Merhabalar,
Doğu Karadeniz turizminin Sumela, Uzungöl ve Ayder arasında sıkıştığını, sıkıştırıldığını düşünüyorum. Sumela'dan Uzungöl'e, Uzungöl'den Ayder'e kadar (100'er kmden fazla) devasa mesafeler var. Bu aralardaki doğal değerlerin görmezden gelinmesi gibi bir sakınca orta yerde duruyor.
Sözgelimi, 22 Nisan'da BBC 2.kanal için "Long way down" adlı bir belgesel çekimi yapan ekibe, Çayeli Şairler deresi boyunca araçla 8 km'lik bir tur yaptırdım. Doğal güzelliğe bayıldılar. Az olan zamanlarının büyük kısmını İstanbul ve Batı Karadeniz'e ayırmışlardı, bu yöreye daha fazla zaman ayıramadıkları için çok üzüldüler. Benim doğup büyüdüğüm Sırt Köyü'nün doğasına hayran kaldılar.
Kendilerini Çayeli'nden 12 km mesafede bulunan Ağaran Şelalesi'ne götüremedim, zamanları yoktu. Üstelik 8 km mesafedeki Sırt Köyü'nden sadece 4km daha gideceklerdi.

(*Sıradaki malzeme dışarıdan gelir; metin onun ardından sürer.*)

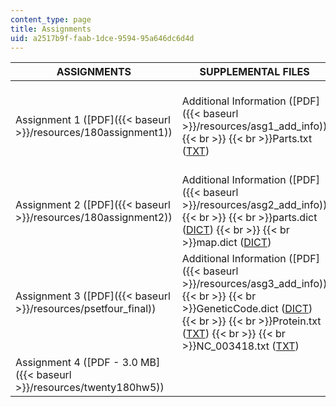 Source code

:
 ```yaml
---
content_type: page
title: Assignments
uid: a2517b9f-faab-1dce-9594-95a646dc6d4d
---
```


| ASSIGNMENTS | SUPPLEMENTAL FILES | SOLUTIONS |
| --- | --- | --- |
| Assignment 1 ([PDF]({{< baseurl >}}/resources/180assignment1)) | Additional Information ([PDF]({{< baseurl >}}/resources/asg1_add_info))  {{< br >}}  {{< br >}}Parts.txt ([TXT](./resolveuid/729c7af14767d9b351cca3d416502f1e)) | Solutions and Comments ([PDF]({{< baseurl >}}/resources/asg1_sol_comts))  {{< br >}}  {{< br >}}Code (Q1q2code.txt) ([TXT](./resolveuid/a48faf6c7685ce39a26ada6ba566f258))  {{< br >}}  {{< br >}}Test file (Q1tester.txt) ([TXT](./resolveuid/47afc4e7167be3cdf95da50fa521c86e)) |
| Assignment 2 ([PDF]({{< baseurl >}}/resources/180assignment2)) | Additional Information ([PDF]({{< baseurl >}}/resources/asg2_add_info))  {{< br >}}  {{< br >}}parts.dict ([DICT](./resolveuid/7fa011444f24e0570f7160a9e34f3a66))  {{< br >}}  {{< br >}}map.dict ([DICT](./resolveuid/fcb7b9e11a370d79eaf33177167bf2c7)) | Code (Pset2code.txt) ([TXT](./resolveuid/b904a3f6fba791d7661cb2a34c8e29b3)) |
| Assignment 3 ([PDF]({{< baseurl >}}/resources/psetfour_final)) | Additional Information ([PDF]({{< baseurl >}}/resources/asg3_add_info))  {{< br >}}  {{< br >}}GeneticCode.dict ([DICT](./resolveuid/6ea9b2b7ad5a4da57ff0495125eb900e))  {{< br >}}  {{< br >}}Protein.txt ([TXT](./resolveuid/09d9efde7472cd1ffbbe67cf524eeb39))  {{< br >}}  {{< br >}}NC\_003418.txt ([TXT](./resolveuid/1f6f1302295b825e27f9a819a44035e2)) | Solutions ([PDF]({{< baseurl >}}/resources/asg3_solution))  {{< br >}}  {{< br >}}Code (Spencers\_4.txt) ([TXT](./resolveuid/105606015671acc8a899bc05982df314)) |
| Assignment 4 ([PDF - 3.0 MB]({{< baseurl >}}/resources/twenty180hw5)) | &nbsp; |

Bu arada, Ağaran Şelalesi'ne 500 metre mesafede, ama orman içinde bulunan Koca Kayın Ağacı'nı o zamanlar henüz bulup resmini de çekmemiştim. Onlara ağaçtan bahsedemedim bile...
Doğu Karadeniz turizm için halen işlenmemiş bir cevher gibidir. Ayder havzası hariç yöre halkı turizmi pek bilmemekte, neyi nasıl yapması gerektiğini de pek anlayamamaktadır. Ama, bu durum yörenin bakir kalmasına yol açmakta ve değerini artırmaktadır.
Ağaran Şelalesi için:
http://www.agaclar.net/galeri/showim...mageuser=31933
Koca Kayın Ağacı için:
http://www.agaclar.net/galeri/showim...p?i=17505&c=16
Herkese selam.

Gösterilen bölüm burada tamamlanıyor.